Mumsnet has not checked the qualifications of anyone posting here. If you need help urgently or expert advice, please see our domestic violence webguide and/or relationships webguide. Many Mumsnetters experiencing domestic abuse have found this thread helpful: Listen up, everybody

Equal access to finances?

136 replies

FinancialQuestions · 20/09/2023 13:30

Those of you who are married or live with a partner, do you have equal access to finances even if the partner is the higher earner?

We own our home jointly, DH works full time, I work part time (25 hours a week as school age children). He earns about 4 times my income. Our mortgage is pretty high as is our council tax due to working and living in an expensive part of the country. Utility bills also quite high due to home size and husband working from home etc. Food bills are crippling like everyone else at the moment. No childcare fees.

DH puts money away into savings each month for an emergency / rainy day etc usually between £500 and £1k. We both have individual accounts where wages go into and we are responsibly for certain bills each month.

However most months now I am struggling. More bills than money on my part. I need a new winter coat and some boots. Can't afford them this month. Couldn't even afford bus fair from town from helping at the food bank today as I'm about to go overdrawn so had to walk 45 mins in the pouring rain. To then find DH had ate the double portion of soup from the freezer that I got out this morning that was meant to do us both.

Starting to accumulate credit card debt as a result of not enough funds some months.

DH won't consider a joint account and both access it for what we need as "he earned that money and shouldn't have to bail me out if I'm financially irresponsible".

I get it, I could work more hours but then we would have to pay before and after school clubs and holiday clubs.
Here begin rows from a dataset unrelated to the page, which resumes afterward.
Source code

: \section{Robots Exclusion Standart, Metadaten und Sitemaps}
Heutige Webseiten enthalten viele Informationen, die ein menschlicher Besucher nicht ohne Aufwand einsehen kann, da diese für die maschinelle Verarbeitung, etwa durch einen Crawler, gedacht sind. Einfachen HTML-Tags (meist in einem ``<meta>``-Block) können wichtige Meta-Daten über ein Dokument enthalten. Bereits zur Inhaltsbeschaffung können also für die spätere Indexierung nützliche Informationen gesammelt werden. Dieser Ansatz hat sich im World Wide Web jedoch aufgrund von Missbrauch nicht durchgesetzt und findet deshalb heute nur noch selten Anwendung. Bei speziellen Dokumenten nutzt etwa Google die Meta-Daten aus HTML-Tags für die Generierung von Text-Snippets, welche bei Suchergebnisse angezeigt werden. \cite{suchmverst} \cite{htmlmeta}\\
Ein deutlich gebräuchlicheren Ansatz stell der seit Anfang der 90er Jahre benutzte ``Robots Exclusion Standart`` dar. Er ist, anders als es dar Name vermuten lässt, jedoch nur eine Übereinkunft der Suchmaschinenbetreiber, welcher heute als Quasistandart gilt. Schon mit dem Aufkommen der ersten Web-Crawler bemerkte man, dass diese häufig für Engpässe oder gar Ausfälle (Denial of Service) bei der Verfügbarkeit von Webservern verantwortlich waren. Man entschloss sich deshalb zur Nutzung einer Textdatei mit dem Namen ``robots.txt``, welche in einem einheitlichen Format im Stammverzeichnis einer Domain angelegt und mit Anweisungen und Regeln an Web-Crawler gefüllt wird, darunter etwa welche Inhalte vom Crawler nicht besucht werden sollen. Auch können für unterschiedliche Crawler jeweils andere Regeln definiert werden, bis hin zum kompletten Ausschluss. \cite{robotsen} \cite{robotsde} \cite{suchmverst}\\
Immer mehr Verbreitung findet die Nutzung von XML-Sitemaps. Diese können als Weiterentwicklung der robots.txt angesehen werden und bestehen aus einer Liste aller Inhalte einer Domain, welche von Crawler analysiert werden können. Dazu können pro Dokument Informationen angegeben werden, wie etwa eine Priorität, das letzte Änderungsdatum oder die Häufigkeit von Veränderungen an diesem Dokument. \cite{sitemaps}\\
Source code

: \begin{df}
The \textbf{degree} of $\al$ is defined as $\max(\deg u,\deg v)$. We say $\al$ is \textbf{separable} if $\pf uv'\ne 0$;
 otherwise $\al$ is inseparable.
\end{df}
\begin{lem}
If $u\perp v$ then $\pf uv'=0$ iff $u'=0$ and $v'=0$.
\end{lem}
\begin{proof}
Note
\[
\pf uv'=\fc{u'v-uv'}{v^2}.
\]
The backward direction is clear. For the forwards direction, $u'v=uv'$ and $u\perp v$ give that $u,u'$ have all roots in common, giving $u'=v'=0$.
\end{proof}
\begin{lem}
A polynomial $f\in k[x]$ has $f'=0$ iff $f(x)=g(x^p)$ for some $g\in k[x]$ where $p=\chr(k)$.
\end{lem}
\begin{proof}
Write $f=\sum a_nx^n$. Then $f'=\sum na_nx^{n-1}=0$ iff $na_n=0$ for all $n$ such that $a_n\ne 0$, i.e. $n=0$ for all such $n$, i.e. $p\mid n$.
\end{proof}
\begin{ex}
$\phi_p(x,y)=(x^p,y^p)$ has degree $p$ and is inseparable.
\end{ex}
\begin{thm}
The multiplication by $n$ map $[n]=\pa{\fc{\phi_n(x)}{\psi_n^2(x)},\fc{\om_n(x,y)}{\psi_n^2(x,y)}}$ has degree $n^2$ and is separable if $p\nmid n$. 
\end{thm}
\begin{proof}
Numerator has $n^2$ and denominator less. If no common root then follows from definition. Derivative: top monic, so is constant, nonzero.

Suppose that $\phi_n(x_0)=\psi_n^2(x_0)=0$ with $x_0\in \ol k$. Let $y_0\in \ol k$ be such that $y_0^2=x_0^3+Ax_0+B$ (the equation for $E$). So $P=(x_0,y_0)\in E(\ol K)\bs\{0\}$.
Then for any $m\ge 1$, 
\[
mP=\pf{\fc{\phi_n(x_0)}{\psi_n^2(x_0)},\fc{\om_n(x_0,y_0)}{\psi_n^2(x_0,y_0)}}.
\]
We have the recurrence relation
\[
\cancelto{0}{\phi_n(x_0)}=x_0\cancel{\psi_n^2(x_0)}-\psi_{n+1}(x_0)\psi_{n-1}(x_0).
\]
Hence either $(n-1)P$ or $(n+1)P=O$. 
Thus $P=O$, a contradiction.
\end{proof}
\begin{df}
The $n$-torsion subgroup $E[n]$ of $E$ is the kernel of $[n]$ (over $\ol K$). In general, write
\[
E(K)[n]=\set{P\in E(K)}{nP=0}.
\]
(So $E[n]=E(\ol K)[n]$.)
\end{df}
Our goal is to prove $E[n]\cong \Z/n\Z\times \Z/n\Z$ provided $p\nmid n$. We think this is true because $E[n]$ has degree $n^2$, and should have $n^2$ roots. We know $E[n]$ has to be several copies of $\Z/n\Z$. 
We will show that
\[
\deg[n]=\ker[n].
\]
Which would negate the extra money I earn working.

But surely I shouldn't have to walk 45 mins in the rain and wear boots and a coat that leaks and have to make do with a biscuit for lunch just because he thinks I'm irresponsible and doesn't want to help? He thinks all couples are like us and the one who earns more money has more spare cash?

OP posts:
Shmithecat2 · 20/09/2023 14:11

This is awful OP. I work 2 days a week, nmw. Dh works full time, 6 figures. I keep my salary, dh pays the mortgage, puts spending money in both our personal current accounts, then he puts money in our joint account for all the bills, then the rest in a joint savings account. Your dh is abusive. I'd leave him, but if that's not for you, at least do as @Velvian suggested.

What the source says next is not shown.